License revoked as tensions rise with Maduro’s government

by Adedotun Oyeniyi

KEY POINTS


  • The U.S. ordered Chevron to stop oil exports from Venezuela.
  • The decision threatens Venezuela’s oil production and economy.
  • Analysts predict market volatility as the April 3 deadline nears.

The Trump administration has ordered Chevron to stop exporting oil from Venezuela, revoking a license that had allowed the company to operate in the country since 2022.

The decision comes as Washington accuses President Nicolás Maduro of failing to make progress on electoral reforms and migrant returns.

The new policy, announced Tuesday by the U.S. Treasury Department, requires Chevron to wind down its Venezuelan operations by April 3.

This move supersedes a 2022 license that had allowed the company to expand operations and resume oil exports to the United States.

Maduro’s government has strongly opposed the decision, calling it a damaging and inexplicable move. Venezuelan officials argue that sanctions have long been part of an “economic war” designed to cripple the country’s economy.

Chevron’s role in Venezuela’s oil production

Chevron’s partnership with Venezuela’s state-owned oil company PDVSA plays a critical role in the country’s energy sector.

The company’s joint ventures account for about 25 percent of Venezuela’s total oil output, making it one of the largest foreign operators in the country.

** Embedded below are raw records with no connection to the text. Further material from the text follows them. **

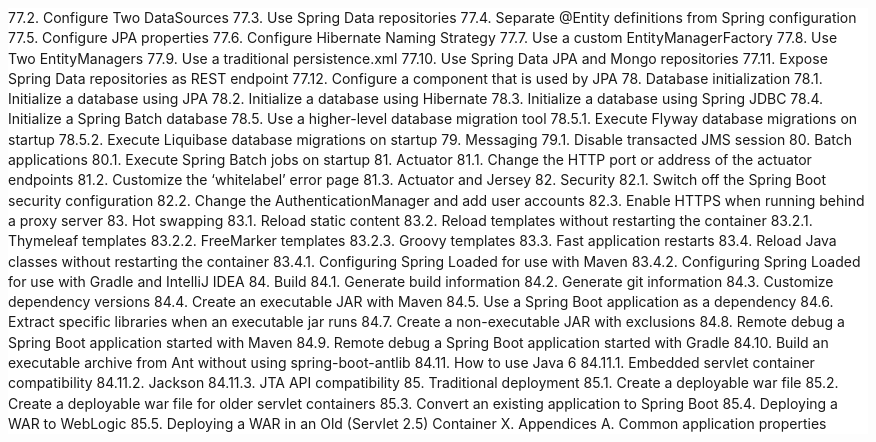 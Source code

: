 77.2. Configure Two DataSources
77.3. Use Spring Data repositories
77.4. Separate @Entity definitions from Spring configuration
77.5. Configure JPA properties
77.6. Configure Hibernate Naming Strategy
77.7. Use a custom EntityManagerFactory
77.8. Use Two EntityManagers
77.9. Use a traditional persistence.xml
77.10. Use Spring Data JPA and Mongo repositories
77.11. Expose Spring Data repositories as REST endpoint
77.12. Configure a component that is used by JPA
78. Database initialization
78.1. Initialize a database using JPA
78.2. Initialize a database using Hibernate
78.3. Initialize a database using Spring JDBC
78.4. Initialize a Spring Batch database
78.5. Use a higher-level database migration tool
78.5.1. Execute Flyway database migrations on startup
78.5.2. Execute Liquibase database migrations on startup
79. Messaging
79.1. Disable transacted JMS session
80. Batch applications
80.1. Execute Spring Batch jobs on startup
81. Actuator
81.1. Change the HTTP port or address of the actuator endpoints
81.2. Customize the ‘whitelabel’ error page
81.3. Actuator and Jersey
82. Security
82.1. Switch off the Spring Boot security configuration
82.2. Change the AuthenticationManager and add user accounts
82.3. Enable HTTPS when running behind a proxy server
83. Hot swapping
83.1. Reload static content
83.2. Reload templates without restarting the container
83.2.1. Thymeleaf templates
83.2.2. FreeMarker templates
83.2.3. Groovy templates
83.3. Fast application restarts
83.4. Reload Java classes without restarting the container
83.4.1. Configuring Spring Loaded for use with Maven
83.4.2. Configuring Spring Loaded for use with Gradle and IntelliJ IDEA
84. Build
84.1. Generate build information
84.2. Generate git information
84.3. Customize dependency versions
84.4. Create an executable JAR with Maven
84.5. Use a Spring Boot application as a dependency
84.6. Extract specific libraries when an executable jar runs
84.7. Create a non-executable JAR with exclusions
84.8. Remote debug a Spring Boot application started with Maven
84.9. Remote debug a Spring Boot application started with Gradle
84.10. Build an executable archive from Ant without using spring-boot-antlib
84.11. How to use Java 6
84.11.1. Embedded servlet container compatibility
84.11.2. Jackson
84.11.3. JTA API compatibility
85. Traditional deployment
85.1. Create a deployable war file
85.2. Create a deployable war file for older servlet containers
85.3. Convert an existing application to Spring Boot
85.4. Deploying a WAR to WebLogic
85.5. Deploying a WAR in an Old (Servlet 2.5) Container
X. Appendices
A. Common application properties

In January 2025, Chevron exported nearly 300,000 barrels per day of Venezuelan oil to the United States, providing a steady supply of heavy crude to U.S. refineries.

Companies such as Valero Energy, PBF Energy, Phillips 66, and ExxonMobil have depended on this supply for years.

The loss of U.S. exports is expected to hit Venezuela’s economy hard, reducing the amount of U.S. dollars circulating in its exchange markets.

According to Reuters, analysts warn that this could weaken the Venezuelan bolívar and drive up inflation.

Uncertain future for Venezuela’s oil industry

The U.S. government’s decision raises questions about the future of foreign oil companies operating in Venezuela.

The State and Treasury Departments are reportedly reviewing other foreign companies’ licenses, but no further details have been released.

In the past, similar restrictions have disrupted Venezuela’s oil production, leading to severe output reductions and billions in unpaid revenue.

With Chevron’s exit, analysts expect further instability in the country’s oil sector.

For the Maduro administration, this decision represents a major economic challenge. Venezuela has relied on Chevron’s tax payments and royalties to stabilize its economy.

Without that revenue, the government may struggle to maintain recent economic gains.

As the deadline for Chevron’s exit approaches, industry experts predict more volatility in global oil markets, especially in the U.S., which has relied on Venezuelan crude for refining operations.